Data records section start
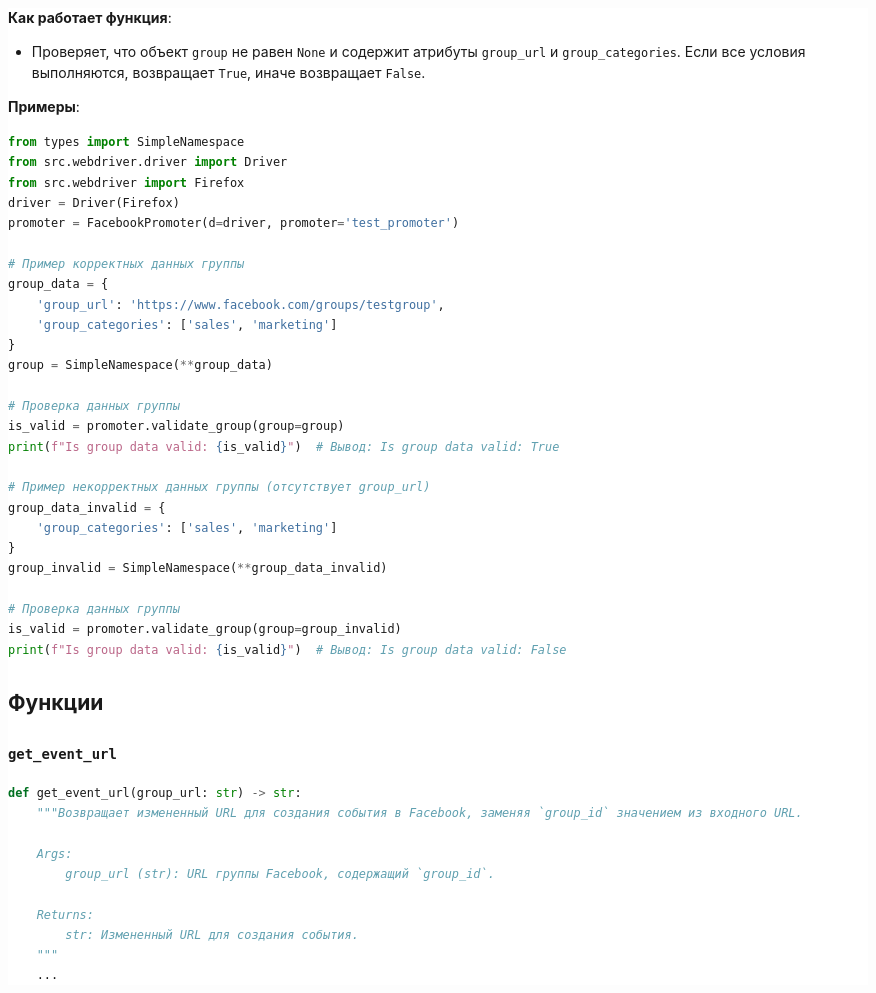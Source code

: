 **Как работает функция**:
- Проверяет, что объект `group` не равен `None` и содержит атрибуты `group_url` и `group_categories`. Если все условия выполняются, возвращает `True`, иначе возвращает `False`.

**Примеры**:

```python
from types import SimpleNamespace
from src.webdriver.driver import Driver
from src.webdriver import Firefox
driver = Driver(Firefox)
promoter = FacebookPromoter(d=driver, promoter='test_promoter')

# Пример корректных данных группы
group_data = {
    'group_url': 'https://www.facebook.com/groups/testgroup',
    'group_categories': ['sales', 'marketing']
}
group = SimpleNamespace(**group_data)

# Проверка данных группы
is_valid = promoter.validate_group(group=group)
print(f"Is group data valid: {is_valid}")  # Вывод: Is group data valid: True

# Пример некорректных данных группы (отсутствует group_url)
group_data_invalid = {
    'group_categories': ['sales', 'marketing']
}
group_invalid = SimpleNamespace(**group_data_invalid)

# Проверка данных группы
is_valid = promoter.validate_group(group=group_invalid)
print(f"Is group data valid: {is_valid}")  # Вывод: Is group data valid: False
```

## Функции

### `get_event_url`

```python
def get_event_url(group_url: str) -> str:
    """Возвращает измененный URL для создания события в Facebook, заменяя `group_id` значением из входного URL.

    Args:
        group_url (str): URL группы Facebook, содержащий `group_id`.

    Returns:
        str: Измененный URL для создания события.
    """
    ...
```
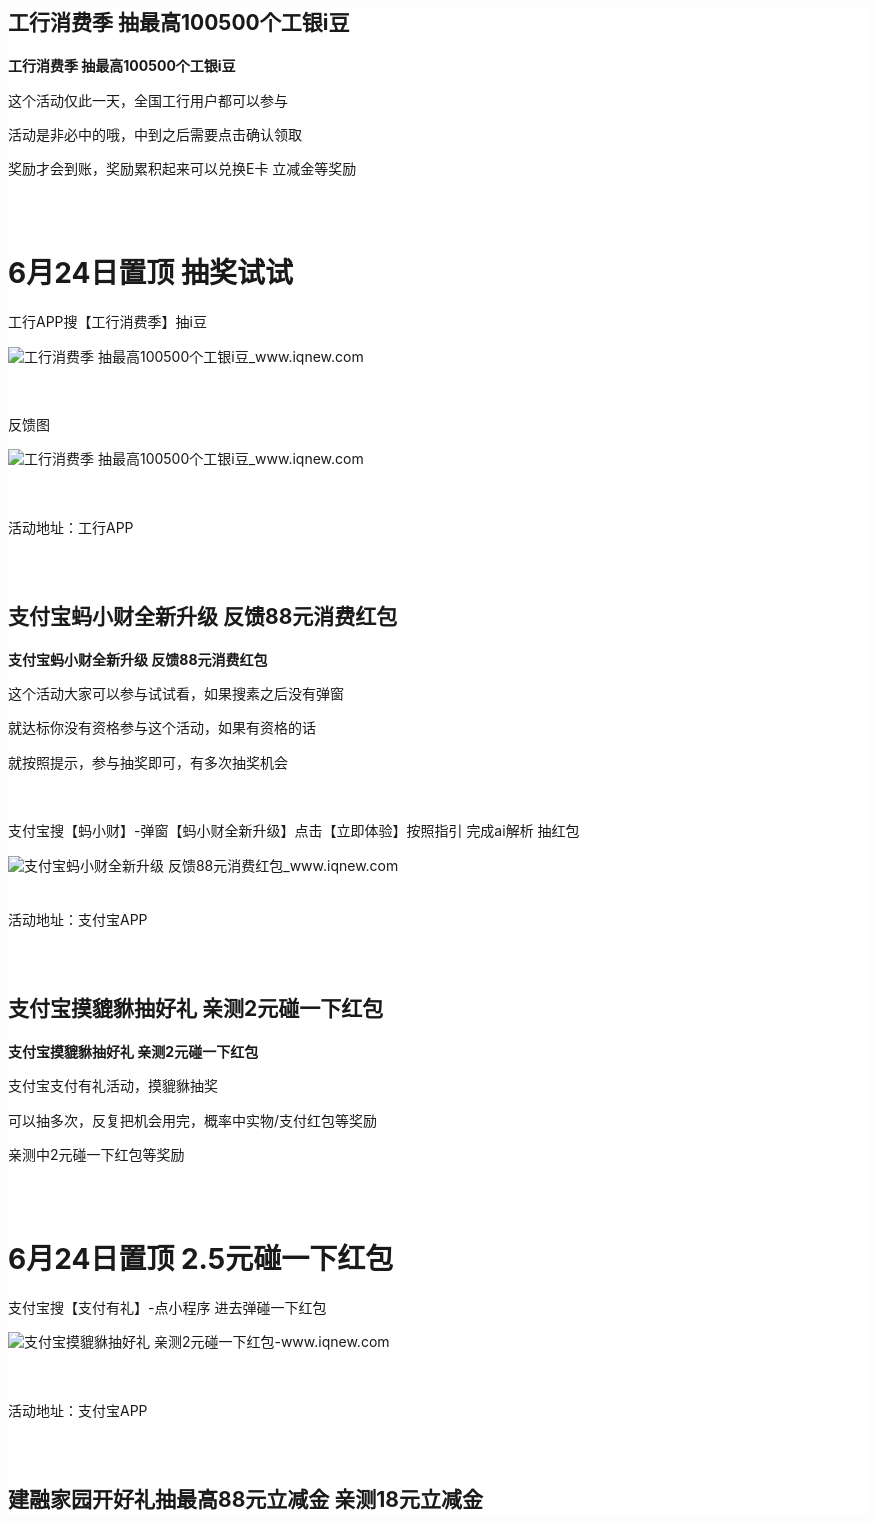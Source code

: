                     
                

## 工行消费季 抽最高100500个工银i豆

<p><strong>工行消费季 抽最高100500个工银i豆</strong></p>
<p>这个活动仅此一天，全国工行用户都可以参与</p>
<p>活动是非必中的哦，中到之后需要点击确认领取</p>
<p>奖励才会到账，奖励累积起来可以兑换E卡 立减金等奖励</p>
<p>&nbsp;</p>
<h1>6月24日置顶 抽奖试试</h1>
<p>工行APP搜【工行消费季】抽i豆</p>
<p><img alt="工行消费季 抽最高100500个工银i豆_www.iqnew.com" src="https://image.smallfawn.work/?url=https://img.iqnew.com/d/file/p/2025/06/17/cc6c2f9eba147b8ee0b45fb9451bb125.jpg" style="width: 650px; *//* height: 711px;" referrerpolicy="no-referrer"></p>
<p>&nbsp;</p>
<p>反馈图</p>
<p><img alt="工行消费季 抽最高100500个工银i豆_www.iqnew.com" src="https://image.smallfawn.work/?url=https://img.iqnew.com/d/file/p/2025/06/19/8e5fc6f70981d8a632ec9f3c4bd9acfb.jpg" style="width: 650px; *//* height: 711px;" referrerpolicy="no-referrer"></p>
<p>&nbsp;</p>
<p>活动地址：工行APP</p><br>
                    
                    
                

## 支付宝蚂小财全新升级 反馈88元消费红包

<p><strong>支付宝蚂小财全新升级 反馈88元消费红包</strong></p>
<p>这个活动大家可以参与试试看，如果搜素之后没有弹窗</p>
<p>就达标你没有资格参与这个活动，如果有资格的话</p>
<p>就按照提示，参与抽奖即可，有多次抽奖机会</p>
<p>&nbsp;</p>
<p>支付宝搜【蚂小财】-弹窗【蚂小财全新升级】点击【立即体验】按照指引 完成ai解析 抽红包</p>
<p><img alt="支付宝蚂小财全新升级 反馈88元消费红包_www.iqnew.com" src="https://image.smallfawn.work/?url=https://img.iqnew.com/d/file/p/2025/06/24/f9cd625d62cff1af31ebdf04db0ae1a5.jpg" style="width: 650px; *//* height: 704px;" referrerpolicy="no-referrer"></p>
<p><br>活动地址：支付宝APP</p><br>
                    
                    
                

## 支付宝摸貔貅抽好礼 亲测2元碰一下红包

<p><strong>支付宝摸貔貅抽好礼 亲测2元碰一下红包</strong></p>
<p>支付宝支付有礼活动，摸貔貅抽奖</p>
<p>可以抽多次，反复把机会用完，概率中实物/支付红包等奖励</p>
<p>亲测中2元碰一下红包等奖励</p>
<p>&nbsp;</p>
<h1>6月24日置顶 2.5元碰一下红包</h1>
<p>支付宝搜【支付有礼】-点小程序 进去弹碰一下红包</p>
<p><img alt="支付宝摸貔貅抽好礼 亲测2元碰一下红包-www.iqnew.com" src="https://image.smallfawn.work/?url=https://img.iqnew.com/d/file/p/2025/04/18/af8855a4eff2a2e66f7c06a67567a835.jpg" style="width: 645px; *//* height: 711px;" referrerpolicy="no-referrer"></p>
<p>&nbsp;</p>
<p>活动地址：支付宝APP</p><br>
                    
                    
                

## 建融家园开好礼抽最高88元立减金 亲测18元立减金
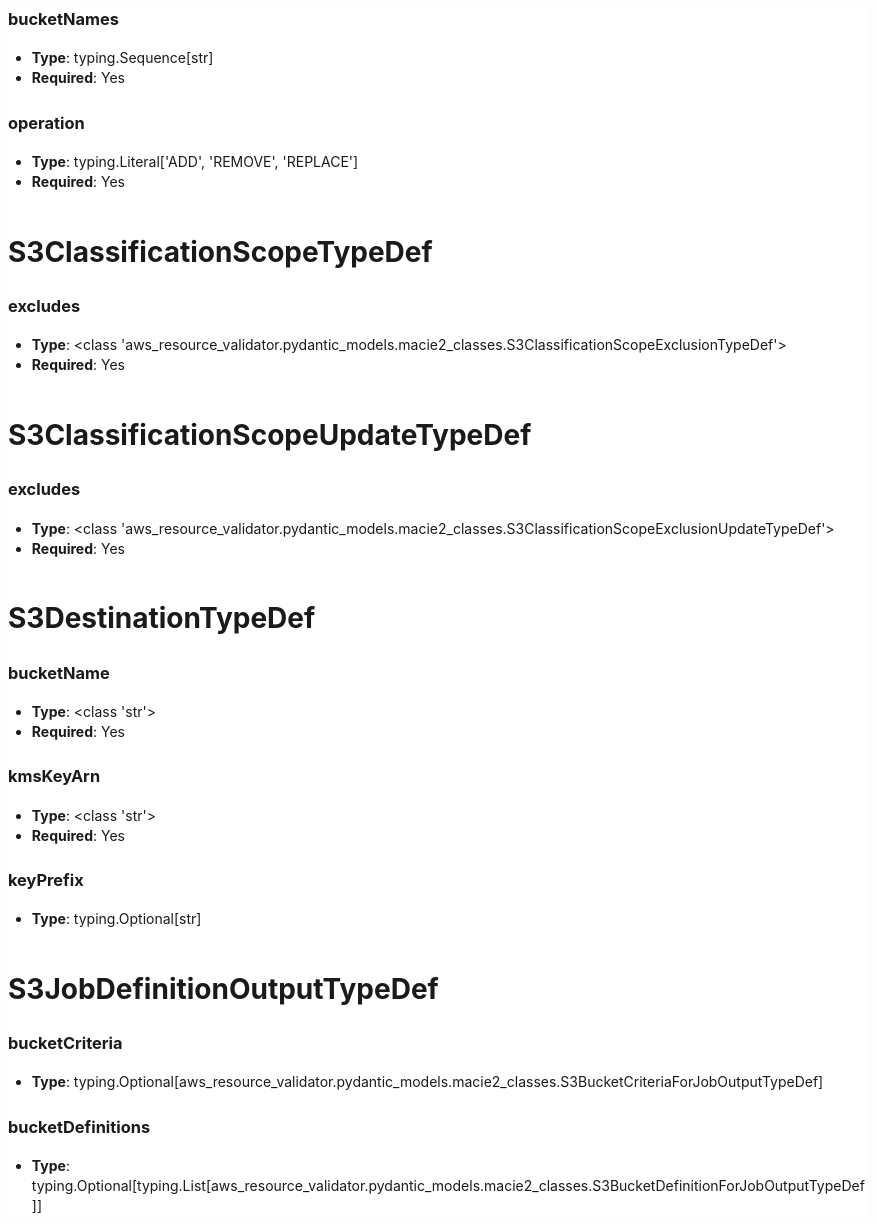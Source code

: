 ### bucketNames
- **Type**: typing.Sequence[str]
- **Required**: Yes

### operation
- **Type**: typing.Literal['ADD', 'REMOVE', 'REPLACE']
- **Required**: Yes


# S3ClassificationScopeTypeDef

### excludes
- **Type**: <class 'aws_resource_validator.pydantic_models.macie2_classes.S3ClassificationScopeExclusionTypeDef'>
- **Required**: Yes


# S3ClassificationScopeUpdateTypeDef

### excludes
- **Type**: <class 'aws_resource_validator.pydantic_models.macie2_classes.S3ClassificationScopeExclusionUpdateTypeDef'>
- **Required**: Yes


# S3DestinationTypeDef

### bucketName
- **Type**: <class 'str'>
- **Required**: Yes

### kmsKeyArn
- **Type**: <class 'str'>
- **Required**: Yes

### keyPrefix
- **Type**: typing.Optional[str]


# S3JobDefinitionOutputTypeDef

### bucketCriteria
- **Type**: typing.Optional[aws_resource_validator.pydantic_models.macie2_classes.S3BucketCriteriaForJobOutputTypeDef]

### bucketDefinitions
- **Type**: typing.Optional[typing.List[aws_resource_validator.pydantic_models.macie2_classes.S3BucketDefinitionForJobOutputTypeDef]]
Data records section end
#### [Exercise description]
Exclude the images and copy every record above exactly.

#### [Solution to this problem]
Source code

: **Как работает функция**:
- Проверяет, что объект `group` не равен `None` и содержит атрибуты `group_url` и `group_categories`. Если все условия выполняются, возвращает `True`, иначе возвращает `False`.

**Примеры**:

```python
from types import SimpleNamespace
from src.webdriver.driver import Driver
from src.webdriver import Firefox
driver = Driver(Firefox)
promoter = FacebookPromoter(d=driver, promoter='test_promoter')

# Пример корректных данных группы
group_data = {
    'group_url': 'https://www.facebook.com/groups/testgroup',
    'group_categories': ['sales', 'marketing']
}
group = SimpleNamespace(**group_data)

# Проверка данных группы
is_valid = promoter.validate_group(group=group)
print(f"Is group data valid: {is_valid}")  # Вывод: Is group data valid: True

# Пример некорректных данных группы (отсутствует group_url)
group_data_invalid = {
    'group_categories': ['sales', 'marketing']
}
group_invalid = SimpleNamespace(**group_data_invalid)

# Проверка данных группы
is_valid = promoter.validate_group(group=group_invalid)
print(f"Is group data valid: {is_valid}")  # Вывод: Is group data valid: False
```

## Функции

### `get_event_url`

```python
def get_event_url(group_url: str) -> str:
    """Возвращает измененный URL для создания события в Facebook, заменяя `group_id` значением из входного URL.

    Args:
        group_url (str): URL группы Facebook, содержащий `group_id`.

    Returns:
        str: Измененный URL для создания события.
    """
    ...
```
Source code

:                     
                

## 工行消费季 抽最高100500个工银i豆

<p><strong>工行消费季 抽最高100500个工银i豆</strong></p>
<p>这个活动仅此一天，全国工行用户都可以参与</p>
<p>活动是非必中的哦，中到之后需要点击确认领取</p>
<p>奖励才会到账，奖励累积起来可以兑换E卡 立减金等奖励</p>
<p>&nbsp;</p>
<h1>6月24日置顶 抽奖试试</h1>
<p>工行APP搜【工行消费季】抽i豆</p>
<p><img alt="工行消费季 抽最高100500个工银i豆_www.iqnew.com" src="https://image.smallfawn.work/?url=https://img.iqnew.com/d/file/p/2025/06/17/cc6c2f9eba147b8ee0b45fb9451bb125.jpg" style="width: 650px; *//* height: 711px;" referrerpolicy="no-referrer"></p>
<p>&nbsp;</p>
<p>反馈图</p>
<p><img alt="工行消费季 抽最高100500个工银i豆_www.iqnew.com" src="https://image.smallfawn.work/?url=https://img.iqnew.com/d/file/p/2025/06/19/8e5fc6f70981d8a632ec9f3c4bd9acfb.jpg" style="width: 650px; *//* height: 711px;" referrerpolicy="no-referrer"></p>
<p>&nbsp;</p>
<p>活动地址：工行APP</p><br>
                    
                    
                

## 支付宝蚂小财全新升级 反馈88元消费红包

<p><strong>支付宝蚂小财全新升级 反馈88元消费红包</strong></p>
<p>这个活动大家可以参与试试看，如果搜素之后没有弹窗</p>
<p>就达标你没有资格参与这个活动，如果有资格的话</p>
<p>就按照提示，参与抽奖即可，有多次抽奖机会</p>
<p>&nbsp;</p>
<p>支付宝搜【蚂小财】-弹窗【蚂小财全新升级】点击【立即体验】按照指引 完成ai解析 抽红包</p>
<p><img alt="支付宝蚂小财全新升级 反馈88元消费红包_www.iqnew.com" src="https://image.smallfawn.work/?url=https://img.iqnew.com/d/file/p/2025/06/24/f9cd625d62cff1af31ebdf04db0ae1a5.jpg" style="width: 650px; *//* height: 704px;" referrerpolicy="no-referrer"></p>
<p><br>活动地址：支付宝APP</p><br>
                    
                    
                

## 支付宝摸貔貅抽好礼 亲测2元碰一下红包

<p><strong>支付宝摸貔貅抽好礼 亲测2元碰一下红包</strong></p>
<p>支付宝支付有礼活动，摸貔貅抽奖</p>
<p>可以抽多次，反复把机会用完，概率中实物/支付红包等奖励</p>
<p>亲测中2元碰一下红包等奖励</p>
<p>&nbsp;</p>
<h1>6月24日置顶 2.5元碰一下红包</h1>
<p>支付宝搜【支付有礼】-点小程序 进去弹碰一下红包</p>
<p><img alt="支付宝摸貔貅抽好礼 亲测2元碰一下红包-www.iqnew.com" src="https://image.smallfawn.work/?url=https://img.iqnew.com/d/file/p/2025/04/18/af8855a4eff2a2e66f7c06a67567a835.jpg" style="width: 645px; *//* height: 711px;" referrerpolicy="no-referrer"></p>
<p>&nbsp;</p>
<p>活动地址：支付宝APP</p><br>
                    
                    
                

## 建融家园开好礼抽最高88元立减金 亲测18元立减金
Source code

: ### bucketNames
- **Type**: typing.Sequence[str]
- **Required**: Yes

### operation
- **Type**: typing.Literal['ADD', 'REMOVE', 'REPLACE']
- **Required**: Yes


# S3ClassificationScopeTypeDef

### excludes
- **Type**: <class 'aws_resource_validator.pydantic_models.macie2_classes.S3ClassificationScopeExclusionTypeDef'>
- **Required**: Yes


# S3ClassificationScopeUpdateTypeDef

### excludes
- **Type**: <class 'aws_resource_validator.pydantic_models.macie2_classes.S3ClassificationScopeExclusionUpdateTypeDef'>
- **Required**: Yes


# S3DestinationTypeDef

### bucketName
- **Type**: <class 'str'>
- **Required**: Yes

### kmsKeyArn
- **Type**: <class 'str'>
- **Required**: Yes

### keyPrefix
- **Type**: typing.Optional[str]


# S3JobDefinitionOutputTypeDef

### bucketCriteria
- **Type**: typing.Optional[aws_resource_validator.pydantic_models.macie2_classes.S3BucketCriteriaForJobOutputTypeDef]

### bucketDefinitions
- **Type**: typing.Optional[typing.List[aws_resource_validator.pydantic_models.macie2_classes.S3BucketDefinitionForJobOutputTypeDef]]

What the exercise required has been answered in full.